These HIV stigma statements were recoded into binary form and added together to form a score (range from 0 to 8). A binary variable called stigma on at least four statements was created (0 = agreement on 0–3 statements; 1 = agreement to 4–8 statements).

HIV related behaviour included sexual activity in the last 12 months (yes or no), number of life time sexual partners, transactional sex (life time and recent), alcohol consumption, male circumcision and self-reported STIs. Transactional sex involved giving and receiving of gifts for sex in the last 12 months. Substance use variables included alcohol consumption, smoking and use of tobacco. Males were asked to report about their circumcision status (yes, no and not applicable for females).

Self-reported STIs were measured by asking four questions:

  1. 1.

    During the last 12 months, have you had an abnormal discharge from your vagina or experienced pelvic pain (if woman) or penis (if man)?

  2. 2.

    During the last 12 months, have you had an ulcer or sore on or near your vagina (woman) or penis (man)?

  3. 3.

    During the last 12 months, have you had pain on urination?

  4. 4.

    In the last 12 months, did a doctor, clinical officer or nurse tell you that you had a sexually transmitted disease other than HIV?

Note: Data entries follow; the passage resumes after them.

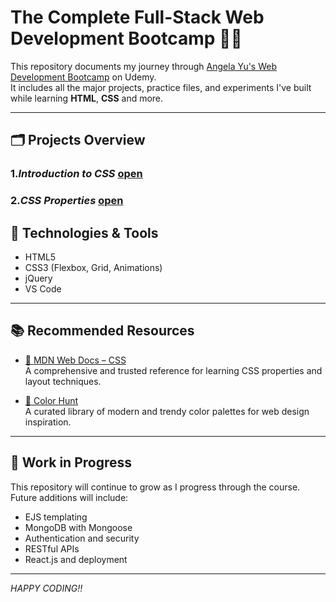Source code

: # The Complete Full-Stack Web Development Bootcamp 🧑‍💻

This repository documents my journey through [Angela Yu's Web Development Bootcamp]([https://www.udemy.com/course/the-complete-web-development-bootcamp/]) on Udemy.  
It includes all the major projects, practice files, and experiments I've built while learning **HTML**, **CSS** and more.

---

## 🗂️ Projects Overview

### 1.*Introduction to CSS* [open](https://github.com/Shreya-Sikder/Udemy-WebDevelopment/tree/main/Basics%20of%20CSS)
### 2.*CSS Properties* [open](https://github.com/Shreya-Sikder/Udemy-WebDevelopment/tree/main/CSS%20Properties)

## 🧰 Technologies & Tools

- HTML5  
- CSS3 (Flexbox, Grid, Animations)  
- jQuery  
- VS Code  

---

## 📚 Recommended Resources

- [📘 MDN Web Docs – CSS](https://developer.mozilla.org/en-US/docs/Web/CSS)  
  A comprehensive and trusted reference for learning CSS properties and layout techniques.

- [🎨 Color Hunt](https://colorhunt.co/)  
  A curated library of modern and trendy color palettes for web design inspiration.

---

## 🚀 Work in Progress

This repository will continue to grow as I progress through the course.  
Future additions will include:
- EJS templating
- MongoDB with Mongoose
- Authentication and security
- RESTful APIs
- React.js and deployment

---
*HAPPY CODING!!*
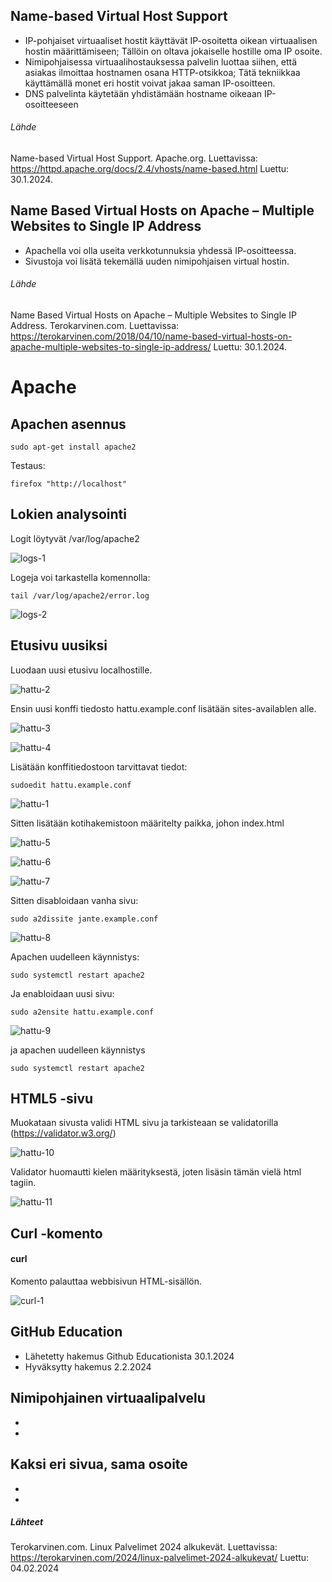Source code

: ## Name-based Virtual Host Support

- IP-pohjaiset virtuaaliset hostit käyttävät IP-osoitetta oikean virtuaalisen hostin määrittämiseen; Tällöin on oltava jokaiselle hostille oma IP osoite.
- Nimipohjaisessa virtuaalihostauksessa palvelin luottaa siihen, että asiakas ilmoittaa hostnamen osana HTTP-otsikkoa; Tätä tekniikkaa käyttämällä monet eri hostit voivat jakaa saman IP-osoitteen.
- DNS palvelinta käytetään yhdistämään hostname oikeaan IP-osoitteeseen

###### Lähde

Name-based Virtual Host Support. Apache.org. Luettavissa: https://httpd.apache.org/docs/2.4/vhosts/name-based.html Luettu: 30.1.2024.

## Name Based Virtual Hosts on Apache – Multiple Websites to Single IP Address

- Apachella voi olla useita verkkotunnuksia yhdessä IP-osoitteessa.
- Sivustoja voi lisätä tekemällä uuden nimipohjaisen virtual hostin.

###### Lähde

Name Based Virtual Hosts on Apache – Multiple Websites to Single IP Address. Terokarvinen.com. Luettavissa: https://terokarvinen.com/2018/04/10/name-based-virtual-hosts-on-apache-multiple-websites-to-single-ip-address/ Luettu: 30.1.2024.

# Apache

## Apachen asennus

    sudo apt-get install apache2

Testaus:

    firefox "http://localhost" 

## Lokien analysointi

Logit löytyvät /var/log/apache2

![logs-1](./images/logs-1.png)

Logeja voi tarkastella komennolla:

    tail /var/log/apache2/error.log

![logs-2](./images/logs-2.png)

## Etusivu uusiksi

Luodaan uusi etusivu localhostille.

![hattu-2](./images/hattu-2.png)

Ensin uusi konffi tiedosto hattu.example.conf lisätään sites-availablen alle.

![hattu-3](./images/hattu-3.png)

![hattu-4](./images/hattu-4.png)

Lisätään konffitiedostoon tarvittavat tiedot:

    sudoedit hattu.example.conf

![hattu-1](./images/hattu-1.png)

Sitten lisätään kotihakemistoon määritelty paikka, johon index.html

![hattu-5](./images/hattu-5.png)

![hattu-6](./images/hattu-6.png)

![hattu-7](./images/hattu-7.png)

Sitten disabloidaan vanha sivu:

    sudo a2dissite jante.example.conf

![hattu-8](./images/hattu-8.png)

Apachen uudelleen käynnistys:

    sudo systemctl restart apache2

Ja enabloidaan uusi sivu:

    sudo a2ensite hattu.example.conf

![hattu-9](./images/hattu-9.png)

ja apachen uudelleen käynnistys

    sudo systemctl restart apache2

## HTML5 -sivu

Muokataan sivusta validi HTML sivu ja tarkisteaan se validatorilla (https://validator.w3.org/)

![hattu-10](./images/hattu-10.png)

Validator huomautti kielen määrityksestä, joten lisäsin tämän vielä html tagiin.

![hattu-11](./images/hattu-11.png)

## Curl -komento

#### curl

Komento palauttaa webbisivun HTML-sisällön.

![curl-1](./images/curl-1.png)

## GitHub Education

- Lähetetty hakemus Github Educationista 30.1.2024
- Hyväksytty hakemus 2.2.2024

## Nimipohjainen virtuaalipalvelu

-
-

## Kaksi eri sivua, sama osoite

-
-

##### Lähteet

Terokarvinen.com. Linux Palvelimet 2024 alkukevät. Luettavissa: https://terokarvinen.com/2024/linux-palvelimet-2024-alkukevat/ Luettu: 04.02.2024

These questions had three categories (yes, no and don’t know). The Cronbach’s alpha for the four statements was 0.71. The “don’t know” category was merged with the “No” category in order to create binary variables to allow creation of an aggregate variable. In addition, the responses to the former were few. After, an aggregate variable – self-reported STIs was created for those who reported an abnormal discharge, ulcer or sore in the genital area, pain during urination and were told to have an STI by a health provider.

Statistical analysis

Frequency distributions were used to describe the background characteristics of the older persons. Cross-tabulations were used to investigate associations between recent HIV testing (outcome variable) and selected explanatory variables. Pearson’s chi-squared (χ2) tests were used to examine the significant differences between recent HIV testing and the explanatory variables. The level of statistical significance using p-values was set at p < 0.05.

Multivariable logistic regression analyses were used to examine the association between recent HIV testing and explanatory variables whose p-values were less than 0.05 during the chi-square tests. We used a step-wise regression for multivariable analysis. The first model includes respondents’ background characteristics. In the second model, we added HIV knowledge and attitude factors, and in the third and final model we added behavior factors. Results are presented in the form of Odds Ratios (OR) reporting 95% confidence intervals. The level of statistical significance using p-values was set at p < 0.05. All analyses were performed in STATA version 15.

Results

Descriptive characteristics

Table 1 shows the descriptive characteristics of older persons in rural Uganda. About 52% of the respondents were female and 52% were 60 years and older. The majority (75%) had primary or no formal education, were working (53%), either Catholic or Anglican (75%), and were either married or cohabiting (60%).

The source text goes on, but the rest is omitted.